LSI are often mistaken for INTJ because in MBTI they take Te (INTJ's auxiliary function) as supergrounded in reality. In socionics the "super grounded in reality" function is actually Se (LSI/ISTP auxiliary function), hence the confusion. 

Another confusion is both of these type's main function Ni and Ti: In MBTI they take Ti as philosophical/abstract thought but in socionics that's actually Ni. Still in socionics Ti is a function that categorize things in a structured yet subjective manner, but it has nothing to do with abstraction. In mbti, Ni is described as sort of a synthesis, "minimalist" function that goes to the root of a problem and try to solve it.

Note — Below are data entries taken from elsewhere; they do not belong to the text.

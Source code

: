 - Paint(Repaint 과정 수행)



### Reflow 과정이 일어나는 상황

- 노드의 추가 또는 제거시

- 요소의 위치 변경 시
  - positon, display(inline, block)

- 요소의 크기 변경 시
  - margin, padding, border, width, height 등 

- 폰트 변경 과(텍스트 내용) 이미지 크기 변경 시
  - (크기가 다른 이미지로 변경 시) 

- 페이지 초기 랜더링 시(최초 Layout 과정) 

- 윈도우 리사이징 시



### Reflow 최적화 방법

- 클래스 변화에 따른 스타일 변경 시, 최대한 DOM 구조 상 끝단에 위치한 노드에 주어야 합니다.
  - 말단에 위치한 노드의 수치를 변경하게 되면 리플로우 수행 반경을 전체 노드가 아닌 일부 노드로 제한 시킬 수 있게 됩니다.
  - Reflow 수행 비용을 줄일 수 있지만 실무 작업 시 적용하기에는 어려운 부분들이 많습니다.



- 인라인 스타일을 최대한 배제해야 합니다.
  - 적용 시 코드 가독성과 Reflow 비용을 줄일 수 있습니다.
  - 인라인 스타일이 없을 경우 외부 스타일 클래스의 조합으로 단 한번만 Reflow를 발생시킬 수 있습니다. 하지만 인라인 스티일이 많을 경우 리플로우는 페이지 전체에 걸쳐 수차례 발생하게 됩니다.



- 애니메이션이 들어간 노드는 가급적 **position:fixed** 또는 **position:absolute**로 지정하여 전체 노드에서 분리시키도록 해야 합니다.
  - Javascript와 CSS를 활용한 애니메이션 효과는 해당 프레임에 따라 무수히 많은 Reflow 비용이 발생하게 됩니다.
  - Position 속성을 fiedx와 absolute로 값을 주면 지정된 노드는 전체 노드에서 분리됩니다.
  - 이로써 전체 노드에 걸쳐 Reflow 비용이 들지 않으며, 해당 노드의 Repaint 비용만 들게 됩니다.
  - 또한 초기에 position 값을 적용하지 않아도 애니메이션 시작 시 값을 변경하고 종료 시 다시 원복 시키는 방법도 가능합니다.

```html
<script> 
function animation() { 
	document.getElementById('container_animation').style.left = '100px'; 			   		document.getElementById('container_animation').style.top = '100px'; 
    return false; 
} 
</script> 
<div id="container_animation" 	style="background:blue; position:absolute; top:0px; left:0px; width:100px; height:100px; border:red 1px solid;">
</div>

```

I wouldn't be surprised if most people who type as INTJ in mbti were actually LSI. MBTI is such a clusterfuck of confusion anyway...


----------



## Akumasdeception (Jun 22, 2013)

Felipe said:


> LSI are often mistaken for INTJ because in MBTI they take Te (INTJ's auxiliary function) as supergrounded in reality. In socionics the "super grounded in reality" function is actually Se (LSI/ISTP auxiliary function), hence the confusion.
> 
> Another confusion is both of these type's main function Ni and Ti: In MBTI they take Ti as philosophical/abstract thought but in socionics that's actually Ni. Still in socionics Ti is a function that categorize things in a structured yet subjective manner, but it has nothing to do with abstraction. In mbti, Ni is described as sort of a synthesis, "minimalist" function that goes to the root of a problem and try to solve it.
> 
> I wouldn't be surprised if most people who type as INTJ in mbti were actually LSI. MBTI is such a clusterfuck of confusion anyway...


That's what I though as well, because the description of Ti-Se pairing sounds more like Ni-Te. Also I saw a correlation table between between mbti and sociotypes, and most INTJ's in mbti identified as LIE, LSI, or LSE in socionics.


----------